La expresión atormentada que adopta es tan dolorosa que quiero borrársela del rostro.

—Cielo… —Su voz suena agotada y ahogada. Suena, de hecho, como si él se sintiese al borde del colapso.

—Lo sé —musito, porque tengo la certeza absoluta de que iba a volver a disculparse—. No pasa nada. Trata de dormir un poco más.

—No tenemos tiempo —él murmura y yo, irónicamente, esbozo una sonrisa suave.

—Tenemos todo el tiempo del mundo. —Y sé que lo hacemos. El tiempo del mundo está, de alguna manera, en nuestro poder. En nuestras manos. En el momento en el que no podamos detener más el inminente desenlace.

Una negativa confundida es lo único que él puede regalarme y es hasta ese instante que me percato del esfuerzo que le toma moverse.

—Todo va a estar bien —pronuncio, a pesar del terror que me embarga por su debilidad y, sin más, trepo a la cama a su lado y me acurruco cerca del borde junto a él—. Estoy segura de ello.

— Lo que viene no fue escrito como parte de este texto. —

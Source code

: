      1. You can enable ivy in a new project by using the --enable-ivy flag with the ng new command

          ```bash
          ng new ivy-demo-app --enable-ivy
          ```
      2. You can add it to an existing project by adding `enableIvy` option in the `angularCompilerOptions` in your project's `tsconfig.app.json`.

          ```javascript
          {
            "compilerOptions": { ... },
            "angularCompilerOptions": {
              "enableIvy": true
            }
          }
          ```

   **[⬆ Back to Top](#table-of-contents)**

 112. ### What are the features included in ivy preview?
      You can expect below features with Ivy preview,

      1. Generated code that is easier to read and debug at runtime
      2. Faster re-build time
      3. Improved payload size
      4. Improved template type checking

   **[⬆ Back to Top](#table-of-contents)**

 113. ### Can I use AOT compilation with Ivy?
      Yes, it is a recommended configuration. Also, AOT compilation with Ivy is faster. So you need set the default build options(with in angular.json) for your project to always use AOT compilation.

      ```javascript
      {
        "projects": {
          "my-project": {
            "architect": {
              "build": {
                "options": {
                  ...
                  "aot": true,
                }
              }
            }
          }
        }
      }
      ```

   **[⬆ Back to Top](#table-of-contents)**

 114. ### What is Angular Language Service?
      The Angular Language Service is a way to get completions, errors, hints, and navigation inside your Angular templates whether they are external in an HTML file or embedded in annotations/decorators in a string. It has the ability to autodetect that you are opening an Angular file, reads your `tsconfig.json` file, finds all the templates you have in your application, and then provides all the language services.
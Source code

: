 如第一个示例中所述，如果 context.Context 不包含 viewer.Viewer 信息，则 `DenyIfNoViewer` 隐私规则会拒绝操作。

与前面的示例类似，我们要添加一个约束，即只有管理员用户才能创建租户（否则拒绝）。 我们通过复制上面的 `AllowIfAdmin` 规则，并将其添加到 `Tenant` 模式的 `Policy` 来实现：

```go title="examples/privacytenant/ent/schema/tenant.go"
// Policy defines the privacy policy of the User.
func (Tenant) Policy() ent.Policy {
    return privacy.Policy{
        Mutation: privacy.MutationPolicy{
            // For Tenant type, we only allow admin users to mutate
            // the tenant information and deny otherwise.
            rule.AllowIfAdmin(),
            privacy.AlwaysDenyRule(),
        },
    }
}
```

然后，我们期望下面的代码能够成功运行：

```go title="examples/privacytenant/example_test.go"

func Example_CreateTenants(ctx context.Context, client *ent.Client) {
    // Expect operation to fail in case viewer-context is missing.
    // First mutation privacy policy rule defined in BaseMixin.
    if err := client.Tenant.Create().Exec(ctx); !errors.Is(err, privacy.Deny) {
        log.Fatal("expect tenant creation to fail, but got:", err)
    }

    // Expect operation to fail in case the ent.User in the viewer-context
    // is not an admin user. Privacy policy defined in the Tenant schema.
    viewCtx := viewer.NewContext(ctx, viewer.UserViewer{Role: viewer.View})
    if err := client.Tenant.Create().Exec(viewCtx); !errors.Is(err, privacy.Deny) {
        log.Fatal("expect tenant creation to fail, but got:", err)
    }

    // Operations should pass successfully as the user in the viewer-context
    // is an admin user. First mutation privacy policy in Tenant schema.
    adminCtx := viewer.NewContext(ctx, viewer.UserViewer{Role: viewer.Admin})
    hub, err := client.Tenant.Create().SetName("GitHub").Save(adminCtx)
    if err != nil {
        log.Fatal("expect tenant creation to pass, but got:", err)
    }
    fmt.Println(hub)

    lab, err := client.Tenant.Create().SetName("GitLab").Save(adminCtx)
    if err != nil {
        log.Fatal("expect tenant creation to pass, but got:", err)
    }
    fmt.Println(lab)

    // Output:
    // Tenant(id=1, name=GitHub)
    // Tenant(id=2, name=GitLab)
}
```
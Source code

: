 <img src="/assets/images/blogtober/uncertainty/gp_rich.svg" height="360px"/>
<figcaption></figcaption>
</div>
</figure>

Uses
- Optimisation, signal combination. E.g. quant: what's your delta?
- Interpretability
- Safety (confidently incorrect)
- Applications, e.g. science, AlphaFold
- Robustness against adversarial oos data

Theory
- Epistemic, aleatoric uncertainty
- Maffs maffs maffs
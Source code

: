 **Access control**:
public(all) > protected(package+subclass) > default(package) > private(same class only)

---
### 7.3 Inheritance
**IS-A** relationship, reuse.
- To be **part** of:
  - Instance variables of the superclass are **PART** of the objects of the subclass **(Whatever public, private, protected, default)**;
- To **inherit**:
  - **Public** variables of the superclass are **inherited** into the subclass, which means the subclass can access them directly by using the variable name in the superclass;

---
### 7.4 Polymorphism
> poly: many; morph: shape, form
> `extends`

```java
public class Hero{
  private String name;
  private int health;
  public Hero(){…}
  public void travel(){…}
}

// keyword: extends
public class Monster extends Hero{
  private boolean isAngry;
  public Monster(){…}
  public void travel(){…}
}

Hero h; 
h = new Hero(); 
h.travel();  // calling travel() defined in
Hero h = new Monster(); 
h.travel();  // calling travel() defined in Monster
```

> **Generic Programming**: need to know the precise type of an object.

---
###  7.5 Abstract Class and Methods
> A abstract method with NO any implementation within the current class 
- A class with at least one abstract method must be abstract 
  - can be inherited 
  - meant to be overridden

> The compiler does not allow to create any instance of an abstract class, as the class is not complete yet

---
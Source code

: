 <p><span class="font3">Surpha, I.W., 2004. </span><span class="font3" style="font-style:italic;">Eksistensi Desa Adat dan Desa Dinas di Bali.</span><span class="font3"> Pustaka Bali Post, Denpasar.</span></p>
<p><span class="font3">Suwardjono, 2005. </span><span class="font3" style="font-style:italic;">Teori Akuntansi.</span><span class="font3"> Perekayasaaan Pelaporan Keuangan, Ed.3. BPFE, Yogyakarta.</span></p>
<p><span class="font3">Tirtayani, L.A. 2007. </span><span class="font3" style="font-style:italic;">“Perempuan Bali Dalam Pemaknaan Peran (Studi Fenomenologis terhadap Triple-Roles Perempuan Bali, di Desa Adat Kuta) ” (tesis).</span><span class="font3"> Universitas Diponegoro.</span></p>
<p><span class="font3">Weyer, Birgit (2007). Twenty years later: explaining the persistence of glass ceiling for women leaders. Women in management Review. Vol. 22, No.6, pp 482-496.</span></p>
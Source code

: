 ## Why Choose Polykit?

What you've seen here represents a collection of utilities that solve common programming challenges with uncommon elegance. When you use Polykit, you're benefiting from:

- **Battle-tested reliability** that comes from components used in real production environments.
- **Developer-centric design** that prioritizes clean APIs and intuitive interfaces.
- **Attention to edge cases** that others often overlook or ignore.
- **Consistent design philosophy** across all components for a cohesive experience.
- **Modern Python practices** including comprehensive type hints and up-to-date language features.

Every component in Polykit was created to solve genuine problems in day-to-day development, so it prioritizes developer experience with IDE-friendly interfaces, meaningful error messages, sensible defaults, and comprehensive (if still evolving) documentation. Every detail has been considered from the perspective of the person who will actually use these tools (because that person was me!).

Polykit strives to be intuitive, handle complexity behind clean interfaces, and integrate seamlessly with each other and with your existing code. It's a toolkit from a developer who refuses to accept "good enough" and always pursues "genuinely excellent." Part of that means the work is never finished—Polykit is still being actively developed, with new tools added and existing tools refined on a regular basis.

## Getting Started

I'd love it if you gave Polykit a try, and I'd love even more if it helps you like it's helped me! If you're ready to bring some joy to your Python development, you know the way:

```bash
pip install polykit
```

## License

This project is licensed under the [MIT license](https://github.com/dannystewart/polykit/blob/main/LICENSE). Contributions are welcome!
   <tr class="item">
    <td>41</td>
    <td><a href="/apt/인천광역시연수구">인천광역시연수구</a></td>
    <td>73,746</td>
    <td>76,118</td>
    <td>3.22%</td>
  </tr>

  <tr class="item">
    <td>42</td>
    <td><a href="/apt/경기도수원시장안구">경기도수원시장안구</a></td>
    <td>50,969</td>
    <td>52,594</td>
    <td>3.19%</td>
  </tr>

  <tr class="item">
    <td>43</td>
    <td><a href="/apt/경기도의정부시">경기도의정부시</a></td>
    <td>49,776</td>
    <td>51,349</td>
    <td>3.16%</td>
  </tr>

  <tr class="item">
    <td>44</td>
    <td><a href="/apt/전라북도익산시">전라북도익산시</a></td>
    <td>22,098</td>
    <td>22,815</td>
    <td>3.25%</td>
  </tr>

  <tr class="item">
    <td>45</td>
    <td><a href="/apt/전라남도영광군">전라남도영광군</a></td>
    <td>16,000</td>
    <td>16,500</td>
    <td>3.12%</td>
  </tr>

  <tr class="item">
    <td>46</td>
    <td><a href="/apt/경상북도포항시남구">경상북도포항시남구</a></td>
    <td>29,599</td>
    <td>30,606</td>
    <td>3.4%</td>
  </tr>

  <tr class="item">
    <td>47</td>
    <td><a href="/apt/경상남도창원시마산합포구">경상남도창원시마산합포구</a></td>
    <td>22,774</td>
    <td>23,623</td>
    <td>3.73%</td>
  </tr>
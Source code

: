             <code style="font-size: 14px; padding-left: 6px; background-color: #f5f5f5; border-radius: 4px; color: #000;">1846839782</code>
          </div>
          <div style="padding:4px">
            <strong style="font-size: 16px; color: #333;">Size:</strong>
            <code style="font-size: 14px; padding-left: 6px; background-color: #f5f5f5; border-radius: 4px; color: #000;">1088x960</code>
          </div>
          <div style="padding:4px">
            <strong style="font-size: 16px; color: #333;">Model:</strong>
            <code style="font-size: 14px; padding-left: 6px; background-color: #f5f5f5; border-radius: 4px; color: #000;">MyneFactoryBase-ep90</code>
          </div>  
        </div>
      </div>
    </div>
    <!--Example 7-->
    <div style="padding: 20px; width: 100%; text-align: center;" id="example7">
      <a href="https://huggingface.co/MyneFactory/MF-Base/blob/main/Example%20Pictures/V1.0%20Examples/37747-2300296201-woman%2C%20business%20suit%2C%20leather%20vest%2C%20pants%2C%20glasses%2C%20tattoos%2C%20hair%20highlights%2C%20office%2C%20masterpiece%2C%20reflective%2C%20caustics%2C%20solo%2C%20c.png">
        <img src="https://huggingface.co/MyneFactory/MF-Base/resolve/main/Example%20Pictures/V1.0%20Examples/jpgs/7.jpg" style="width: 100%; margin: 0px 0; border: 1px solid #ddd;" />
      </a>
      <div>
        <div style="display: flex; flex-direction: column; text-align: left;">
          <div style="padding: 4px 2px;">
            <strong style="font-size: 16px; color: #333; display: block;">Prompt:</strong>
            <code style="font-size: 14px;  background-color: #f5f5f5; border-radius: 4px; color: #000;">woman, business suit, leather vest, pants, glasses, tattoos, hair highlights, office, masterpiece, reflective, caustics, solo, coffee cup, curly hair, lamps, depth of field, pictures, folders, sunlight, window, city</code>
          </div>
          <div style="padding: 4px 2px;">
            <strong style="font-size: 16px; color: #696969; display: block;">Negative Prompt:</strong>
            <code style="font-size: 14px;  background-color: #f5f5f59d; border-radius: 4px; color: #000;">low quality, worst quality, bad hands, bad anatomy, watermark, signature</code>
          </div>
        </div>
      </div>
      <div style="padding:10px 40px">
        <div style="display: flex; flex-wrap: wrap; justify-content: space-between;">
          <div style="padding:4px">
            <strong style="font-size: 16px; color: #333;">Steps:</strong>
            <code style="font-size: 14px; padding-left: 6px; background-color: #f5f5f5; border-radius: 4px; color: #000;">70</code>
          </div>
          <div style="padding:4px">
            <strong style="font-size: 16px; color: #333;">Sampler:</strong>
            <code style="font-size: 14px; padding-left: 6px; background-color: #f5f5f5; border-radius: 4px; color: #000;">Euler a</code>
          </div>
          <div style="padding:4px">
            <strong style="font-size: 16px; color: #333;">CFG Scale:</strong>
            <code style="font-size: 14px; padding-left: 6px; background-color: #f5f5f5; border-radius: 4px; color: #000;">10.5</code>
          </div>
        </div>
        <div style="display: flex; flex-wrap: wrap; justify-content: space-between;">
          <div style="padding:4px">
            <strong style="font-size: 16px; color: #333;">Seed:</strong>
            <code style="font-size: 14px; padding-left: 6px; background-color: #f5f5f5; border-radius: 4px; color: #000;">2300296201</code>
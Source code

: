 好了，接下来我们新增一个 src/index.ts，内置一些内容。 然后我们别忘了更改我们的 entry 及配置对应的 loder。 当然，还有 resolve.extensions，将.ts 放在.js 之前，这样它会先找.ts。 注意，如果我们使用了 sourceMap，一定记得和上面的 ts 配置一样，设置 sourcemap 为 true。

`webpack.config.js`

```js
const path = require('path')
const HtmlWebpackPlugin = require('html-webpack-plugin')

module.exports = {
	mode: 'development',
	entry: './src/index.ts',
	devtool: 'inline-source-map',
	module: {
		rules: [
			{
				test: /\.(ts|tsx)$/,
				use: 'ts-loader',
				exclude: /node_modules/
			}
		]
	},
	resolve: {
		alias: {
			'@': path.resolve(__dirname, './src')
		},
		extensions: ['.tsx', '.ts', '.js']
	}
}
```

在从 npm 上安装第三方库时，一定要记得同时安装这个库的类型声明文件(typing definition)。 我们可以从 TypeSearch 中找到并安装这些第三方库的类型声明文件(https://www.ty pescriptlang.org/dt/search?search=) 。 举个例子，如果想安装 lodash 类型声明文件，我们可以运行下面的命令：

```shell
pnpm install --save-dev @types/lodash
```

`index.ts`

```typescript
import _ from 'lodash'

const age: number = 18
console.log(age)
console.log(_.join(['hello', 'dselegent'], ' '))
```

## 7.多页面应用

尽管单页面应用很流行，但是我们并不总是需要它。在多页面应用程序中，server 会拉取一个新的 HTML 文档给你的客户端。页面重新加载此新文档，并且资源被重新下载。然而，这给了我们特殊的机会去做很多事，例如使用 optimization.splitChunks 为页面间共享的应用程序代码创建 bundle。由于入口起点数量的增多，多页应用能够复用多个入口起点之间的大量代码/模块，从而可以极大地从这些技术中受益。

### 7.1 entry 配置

—Bess… —murmura una vez más, pero yo ya he cerrado los ojos, en un gesto que indica que quiero dormir. Ya me he lanzado una vez más al abismo absurdo de la ingenuidad, porque es esa ingenua esperanza lo único que me queda. Lo único a lo que puedo aferrarme ahora; a pesar de que sé que ya todo está escrito.